通话不能正常工作。它显示除0之外的块，并且不显示全部0块。

Space.b =它周围的炸弹数量
Space.revealed =是否显示空间？

Answer 1

哇！我能够想到一个解决方案。很简单。这里是我的结束代码：

private void revealZeros(int x, int y) { 
     if (x < 0 || x > 15 || y < 0 || y > 15) return; // check for bounds 

      if (board[y][x].b == 0 && !board[y][x].revealed) { 
       board[y][x].revealed = true; 
       revealZeros(x+1, y); 
       revealZeros(x-1, y); 
       revealZeros(x, y-1); 
       revealZeros(x, y+1); 
      } else { 
       return; 
      } 
     } 

Answer 2

对不起，你的代码显然很疯狂。递归应该简化你的代码，使代码变得更小，更容易，而牺牲更多的内存使用。例如我在my MineSweeper implementation递归方法是：

private void zeroValuePress(int row, int col) { 
    int rMin = Math.max(row - 1, 0); 
    int cMin = Math.max(col - 1, 0); 
    int rMax = Math.min(row + 1, cellModelGrid.length - 1); 
    int cMax = Math.min(col + 1, cellModelGrid[row].length - 1); 
    for (int row2 = rMin; row2 <= rMax; row2++) { 
     for (int col2 = cMin; col2 <= cMax; col2++) { 
      cellModelGrid[row2][col2].pressedAction(); 
     } 
    } 
    } 

它不直接调用本身，而是要求它周围的所有细胞的pressedAction方法，其中其状态更改为pressed。然后PropertyChangeListeners开始回到这个代码。 MVC的美丽。
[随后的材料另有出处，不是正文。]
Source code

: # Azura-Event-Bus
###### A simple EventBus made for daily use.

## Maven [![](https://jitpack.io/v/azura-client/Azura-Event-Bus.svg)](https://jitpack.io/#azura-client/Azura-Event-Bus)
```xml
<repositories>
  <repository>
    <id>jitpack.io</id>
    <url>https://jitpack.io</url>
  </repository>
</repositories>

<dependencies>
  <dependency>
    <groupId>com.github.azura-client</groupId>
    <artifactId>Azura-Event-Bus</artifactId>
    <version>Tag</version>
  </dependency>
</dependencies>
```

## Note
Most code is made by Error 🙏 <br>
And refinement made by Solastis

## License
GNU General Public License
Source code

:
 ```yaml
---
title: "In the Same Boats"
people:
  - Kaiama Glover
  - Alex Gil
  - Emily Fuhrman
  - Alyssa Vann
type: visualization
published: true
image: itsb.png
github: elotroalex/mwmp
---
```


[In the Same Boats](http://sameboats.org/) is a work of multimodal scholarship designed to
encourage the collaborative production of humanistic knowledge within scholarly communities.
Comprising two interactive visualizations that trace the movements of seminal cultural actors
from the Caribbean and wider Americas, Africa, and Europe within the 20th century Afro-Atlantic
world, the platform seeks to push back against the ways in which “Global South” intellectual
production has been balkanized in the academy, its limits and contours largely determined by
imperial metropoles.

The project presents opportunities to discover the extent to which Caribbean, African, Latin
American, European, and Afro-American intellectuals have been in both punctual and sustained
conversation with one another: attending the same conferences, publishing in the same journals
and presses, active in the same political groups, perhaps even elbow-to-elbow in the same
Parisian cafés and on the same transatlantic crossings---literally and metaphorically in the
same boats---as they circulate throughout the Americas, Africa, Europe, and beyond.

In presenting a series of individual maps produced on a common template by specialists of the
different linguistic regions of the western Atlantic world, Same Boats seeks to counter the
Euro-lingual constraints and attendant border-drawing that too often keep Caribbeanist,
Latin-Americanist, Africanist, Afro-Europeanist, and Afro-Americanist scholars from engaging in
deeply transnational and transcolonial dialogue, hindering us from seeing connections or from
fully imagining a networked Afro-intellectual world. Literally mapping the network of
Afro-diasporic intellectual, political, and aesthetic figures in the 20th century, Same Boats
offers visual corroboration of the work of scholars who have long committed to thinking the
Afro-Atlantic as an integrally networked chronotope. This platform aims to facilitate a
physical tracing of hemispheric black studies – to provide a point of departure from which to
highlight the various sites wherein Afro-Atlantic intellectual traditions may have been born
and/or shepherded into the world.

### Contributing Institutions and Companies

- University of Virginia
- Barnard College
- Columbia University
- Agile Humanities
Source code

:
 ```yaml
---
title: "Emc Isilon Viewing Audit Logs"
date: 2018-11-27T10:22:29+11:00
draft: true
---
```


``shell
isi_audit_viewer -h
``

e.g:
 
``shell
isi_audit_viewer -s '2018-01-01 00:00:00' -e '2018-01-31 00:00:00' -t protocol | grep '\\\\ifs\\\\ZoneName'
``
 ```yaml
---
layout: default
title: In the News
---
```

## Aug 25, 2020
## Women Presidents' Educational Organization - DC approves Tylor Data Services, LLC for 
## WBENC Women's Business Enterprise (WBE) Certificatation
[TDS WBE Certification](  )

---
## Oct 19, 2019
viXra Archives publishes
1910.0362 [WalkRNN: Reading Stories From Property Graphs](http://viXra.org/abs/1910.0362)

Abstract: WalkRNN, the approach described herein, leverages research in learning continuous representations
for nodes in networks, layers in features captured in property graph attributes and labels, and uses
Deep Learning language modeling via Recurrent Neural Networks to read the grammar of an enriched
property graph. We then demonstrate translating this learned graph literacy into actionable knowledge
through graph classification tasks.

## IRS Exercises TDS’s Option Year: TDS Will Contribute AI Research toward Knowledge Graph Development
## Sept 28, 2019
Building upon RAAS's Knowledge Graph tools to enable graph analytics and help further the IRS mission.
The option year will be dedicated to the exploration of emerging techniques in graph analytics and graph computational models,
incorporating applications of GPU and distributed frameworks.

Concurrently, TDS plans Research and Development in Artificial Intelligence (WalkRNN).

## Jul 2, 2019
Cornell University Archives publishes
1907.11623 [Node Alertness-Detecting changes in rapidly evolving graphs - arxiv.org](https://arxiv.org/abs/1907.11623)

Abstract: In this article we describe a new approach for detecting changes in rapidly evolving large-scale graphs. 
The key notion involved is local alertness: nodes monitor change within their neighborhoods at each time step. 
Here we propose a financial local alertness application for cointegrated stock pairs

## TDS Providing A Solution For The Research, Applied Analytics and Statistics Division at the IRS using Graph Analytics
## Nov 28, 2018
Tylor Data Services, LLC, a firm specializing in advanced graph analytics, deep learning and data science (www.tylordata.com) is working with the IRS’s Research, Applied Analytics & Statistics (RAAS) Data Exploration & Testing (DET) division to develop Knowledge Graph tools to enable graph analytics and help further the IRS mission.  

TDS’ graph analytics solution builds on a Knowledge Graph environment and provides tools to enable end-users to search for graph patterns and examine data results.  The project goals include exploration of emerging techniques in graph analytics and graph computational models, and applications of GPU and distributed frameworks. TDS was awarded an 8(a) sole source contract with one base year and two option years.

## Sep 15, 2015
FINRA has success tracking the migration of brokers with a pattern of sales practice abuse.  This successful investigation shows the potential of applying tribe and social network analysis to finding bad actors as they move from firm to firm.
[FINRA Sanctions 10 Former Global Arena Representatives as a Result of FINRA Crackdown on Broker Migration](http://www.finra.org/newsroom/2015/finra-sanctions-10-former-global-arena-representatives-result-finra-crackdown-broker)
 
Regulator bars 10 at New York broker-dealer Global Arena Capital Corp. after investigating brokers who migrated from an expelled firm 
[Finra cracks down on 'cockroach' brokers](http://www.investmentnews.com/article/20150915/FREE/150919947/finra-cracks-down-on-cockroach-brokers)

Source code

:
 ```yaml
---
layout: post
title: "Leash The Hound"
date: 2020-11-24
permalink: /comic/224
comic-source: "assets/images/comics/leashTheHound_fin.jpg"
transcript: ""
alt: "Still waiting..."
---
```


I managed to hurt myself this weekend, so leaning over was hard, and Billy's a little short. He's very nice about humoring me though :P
整体的PropertyChangeListener：

private class CellModelPropertyChangeListener implements 
     PropertyChangeListener { 

    public void propertyChange(PropertyChangeEvent evt) { 
    MineCellModel model = (MineCellModel) evt.getSource(); 
    int row = model.getRow(); 
    int col = model.getCol(); 

    if (evt.getPropertyName().equals(MineCellModel.BUTTON_PRESSED)) { 
     if (cellModelGrid[row][col].isMineBlown()) { 
      mineBlown(); 
     } else { 
      buttonsRemaining--; 
      if (buttonsRemaining <= 0) { 
       JOptionPane.showMessageDialog(null, "You've Won!!!", "Congratulations", JOptionPane.PLAIN_MESSAGE); 
      } 
      if (cellModelGrid[row][col].getValue() == 0) { 
       zeroValuePress(row, col); 
      } 
     } 
    } 
    } 

    private void mineBlown() { 
    for (int r = 0; r < cellModelGrid.length; r++) { 
     for (int c = 0; c < cellModelGrid[r].length; c++) { 
      MineCellModel model = cellModelGrid[r][c]; 
      if (model.isMined()) { 
       model.setMineBlown(true); 
      } 
     } 
    } 

    } 

    private void zeroValuePress(int row, int col) { 
    int rMin = Math.max(row - 1, 0); 
    int cMin = Math.max(col - 1, 0); 
    int rMax = Math.min(row + 1, cellModelGrid.length - 1); 
    int cMax = Math.min(col + 1, cellModelGrid[row].length - 1); 
    for (int row2 = rMin; row2 <= rMax; row2++) { 
     for (int col2 = cMin; col2 <= cMax; col2++) { 
      cellModelGrid[row2][col2].pressedAction(); 
     } 
    } 
    } 
} 

Answer 3

在我们大学的合作伙伴工作中，我们使用了下面的递归方法。 拥有2个2D阵列，一个拥有解决方案，另一个拥有用户输出（控制台）的可视区域。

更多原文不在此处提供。